12-Factor Agents: Patterns of reliable LLM applications — Dex Horthy, HumanLayer

These notes are based on the YouTube video by AI Engineer

Key Takeaways

Agents are just software – building reliable LLM‑driven agents boils down to classic software‑engineering practices: clear control flow, explicit state, and deterministic orchestration.
Own every token – the quality of an agent hinges on the prompts and context you feed the model. Treat prompts like hand‑crafted code; iterate, test, and optimise them. As explained in Why Your AI Gets Dumber After 10 Minutes, context management matters—owning each token pays off in cost and reliability.
Treat tools as deterministic functions – rather than “magical” external calls, view tool usage as a pure JSON‑in → JSON‑out transformation that your code executes.
Control‑flow ownership is critical – implement your own loops, switches, and DAG orchestration so you can pause, resume, retry, and serialize state safely.
Small, focused agents win – keep individual agent loops short (roughly 3‑10 steps) and embed them in an otherwise deterministic pipeline.
Error handling & context hygiene – surface tool errors to the model deliberately, but prune noisy stack traces before they re‑enter the context window.
Human‑in‑the‑loop is a first‑class feature – expose a clear “tool‑or‑human” decision point early in the generation so the model can ask for clarification or escalation.
Multi‑channel reach – let agents surface through email, Slack, Discord, SMS, etc., meeting users where they already work. For practical tips on shipping such multi‑channel agents, see Ship Production Software in Minutes, Not Months.
Stateless reducers → owned state – keep the LLM itself stateless; persist and manage all execution state yourself (e.g., in a DB).

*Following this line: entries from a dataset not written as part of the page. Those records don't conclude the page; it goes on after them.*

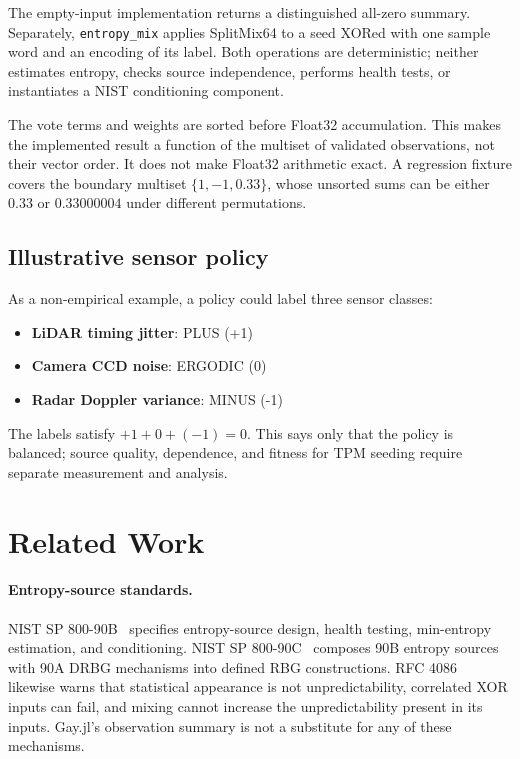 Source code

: \documentclass[preprint,nohyperxmp]{iacrtrans}
\begin{document}
The empty-input implementation returns a distinguished all-zero summary.
Separately, \texttt{entropy\_mix} applies SplitMix64 to a seed XORed with one
sample word and an encoding of its label. Both operations are deterministic;
neither estimates entropy, checks source independence, performs health tests,
or instantiates a NIST conditioning component.

The vote terms and weights are sorted before Float32 accumulation. This makes
the implemented result a function of the multiset of validated observations,
not their vector order. It does not make Float32 arithmetic exact. A regression
fixture covers the boundary multiset $\{1,-1,0.33\}$, whose unsorted sums can be
either $0.33$ or $0.33000004$ under different permutations.

\subsection{Illustrative sensor policy}

As a non-empirical example, a policy could label three sensor classes:
\begin{itemize}
    \item \textbf{LiDAR timing jitter}: PLUS (+1)
    \item \textbf{Camera CCD noise}: ERGODIC (0)
    \item \textbf{Radar Doppler variance}: MINUS (-1)
\end{itemize}

The labels satisfy $+1 + 0 + (-1) = 0$. This says only that the policy is
balanced; source quality, dependence, and fitness for TPM seeding require
separate measurement and analysis.

\section{Related Work}
\label{sec:related}

\paragraph{Entropy-source standards.} NIST SP 800-90B~\cite{nist80090b}
specifies entropy-source design, health testing, min-entropy estimation, and
conditioning. NIST SP 800-90C~\cite{nist80090c} composes 90B entropy sources
with 90A DRBG mechanisms into defined RBG constructions. RFC 4086
~\cite{rfc4086} likewise warns that statistical appearance is not
unpredictability, correlated XOR inputs can fail, and mixing cannot increase
the unpredictability present in its inputs. Gay.jl's observation summary is
not a substitute for any of these mechanisms.
\end{document}
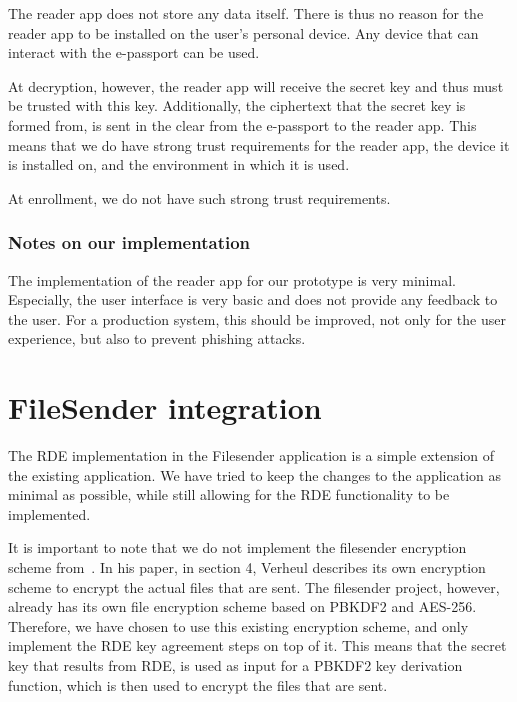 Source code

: The reader app does not store any data itself.
There is thus no reason for the reader app to be installed on the user's personal device.
Any device that can interact with the e-passport can be used.

At decryption, however, the reader app will receive the secret key and thus must be trusted with this key.
Additionally, the ciphertext that the secret key is formed from, is sent in the clear from the e-passport to the reader app.
This means that we do have strong trust requirements for the reader app, the device it is installed on, and the environment in which it is used.

At enrollment, we do not have such strong trust requirements.

\subsubsection{Notes on our implementation}
The implementation of the reader app for our prototype is very minimal.
Especially, the user interface is very basic and does not provide any feedback to the user.
For a production system, this should be improved, not only for the user experience, but also to prevent phishing attacks.

\section{FileSender integration}\label{sec:filesender-integration}
The RDE implementation in the Filesender application is a simple extension of the existing application.
We have tried to keep the changes to the application as minimal as possible, while still allowing for the RDE functionality to be implemented.

It is important to note that we do not implement the filesender encryption scheme from~\cite{verheul2020secure}.
In his paper, in section 4, Verheul describes its own encryption scheme to encrypt the actual files that are sent.
The filesender project, however, already has its own file encryption scheme based on PBKDF2 and AES-256.
Therefore, we have chosen to use this existing encryption scheme, and only implement the RDE key agreement steps on top of it.
This means that the secret key that results from RDE, is used as input for a PBKDF2 key derivation function, which is then used to encrypt the files that are sent.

Detailed Explanations of Core Concepts

1. The “JSON‑from‑sentence” primitive (Factor 1)

The most reliable thing an LLM can do today is translate a natural‑language request into a well‑structured JSON payload:

{
  "action": "create_ticket",
  "priority": "high",
  "summary": "User cannot log in"
}

The downstream code consumes this JSON deterministically. The surrounding factors (prompt design, error handling, etc.) make the whole system robust.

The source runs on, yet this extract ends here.